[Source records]
·····
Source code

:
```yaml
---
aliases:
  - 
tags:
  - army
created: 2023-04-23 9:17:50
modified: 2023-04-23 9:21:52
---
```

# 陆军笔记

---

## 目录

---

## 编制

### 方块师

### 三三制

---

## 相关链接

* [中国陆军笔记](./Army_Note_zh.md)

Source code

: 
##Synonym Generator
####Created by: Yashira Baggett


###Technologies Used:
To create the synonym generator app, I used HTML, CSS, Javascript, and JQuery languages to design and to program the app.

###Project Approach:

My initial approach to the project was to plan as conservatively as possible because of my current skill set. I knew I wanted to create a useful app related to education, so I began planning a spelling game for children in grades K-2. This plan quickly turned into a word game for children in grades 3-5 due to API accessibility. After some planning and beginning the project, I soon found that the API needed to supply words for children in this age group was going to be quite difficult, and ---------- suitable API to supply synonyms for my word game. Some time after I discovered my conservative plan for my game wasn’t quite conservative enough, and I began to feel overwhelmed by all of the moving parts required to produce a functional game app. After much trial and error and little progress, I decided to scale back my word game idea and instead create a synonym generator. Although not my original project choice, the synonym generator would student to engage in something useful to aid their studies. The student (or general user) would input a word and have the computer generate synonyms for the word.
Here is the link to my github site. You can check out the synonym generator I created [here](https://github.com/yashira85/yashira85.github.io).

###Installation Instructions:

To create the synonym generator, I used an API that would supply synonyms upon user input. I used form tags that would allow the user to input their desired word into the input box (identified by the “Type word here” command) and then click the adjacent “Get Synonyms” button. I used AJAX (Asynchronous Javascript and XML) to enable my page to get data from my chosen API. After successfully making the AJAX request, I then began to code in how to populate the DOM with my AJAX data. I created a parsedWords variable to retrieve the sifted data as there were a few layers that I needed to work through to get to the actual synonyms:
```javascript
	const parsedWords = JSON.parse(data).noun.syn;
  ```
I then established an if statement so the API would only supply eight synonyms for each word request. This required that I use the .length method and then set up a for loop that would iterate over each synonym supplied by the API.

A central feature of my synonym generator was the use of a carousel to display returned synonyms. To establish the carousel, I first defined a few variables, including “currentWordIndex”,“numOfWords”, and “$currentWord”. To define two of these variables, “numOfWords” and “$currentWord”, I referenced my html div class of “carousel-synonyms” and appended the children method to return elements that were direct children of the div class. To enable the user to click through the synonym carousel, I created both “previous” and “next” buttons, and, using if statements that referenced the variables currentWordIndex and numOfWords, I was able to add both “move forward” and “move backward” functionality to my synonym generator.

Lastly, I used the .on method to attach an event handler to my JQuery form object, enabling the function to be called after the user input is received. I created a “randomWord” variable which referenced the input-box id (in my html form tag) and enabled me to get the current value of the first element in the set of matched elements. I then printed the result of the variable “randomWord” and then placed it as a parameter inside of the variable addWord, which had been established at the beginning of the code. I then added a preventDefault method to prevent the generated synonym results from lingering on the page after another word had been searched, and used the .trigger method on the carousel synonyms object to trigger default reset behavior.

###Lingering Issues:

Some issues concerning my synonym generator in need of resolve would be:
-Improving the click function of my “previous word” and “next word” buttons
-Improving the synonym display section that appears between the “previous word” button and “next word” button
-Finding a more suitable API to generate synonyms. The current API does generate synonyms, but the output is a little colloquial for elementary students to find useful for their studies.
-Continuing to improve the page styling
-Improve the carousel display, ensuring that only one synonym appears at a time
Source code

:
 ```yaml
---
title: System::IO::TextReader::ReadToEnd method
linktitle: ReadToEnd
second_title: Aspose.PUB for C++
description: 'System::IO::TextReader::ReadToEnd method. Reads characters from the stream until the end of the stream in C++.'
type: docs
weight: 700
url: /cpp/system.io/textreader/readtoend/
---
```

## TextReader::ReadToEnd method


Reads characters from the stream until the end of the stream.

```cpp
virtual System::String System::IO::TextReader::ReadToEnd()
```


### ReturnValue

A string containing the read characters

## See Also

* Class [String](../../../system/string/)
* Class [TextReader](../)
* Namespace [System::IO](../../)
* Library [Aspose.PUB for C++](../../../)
·····
▶ [To do] Give only the number of lines in the entries above that hold the string "next".

▶ [Answer box] 3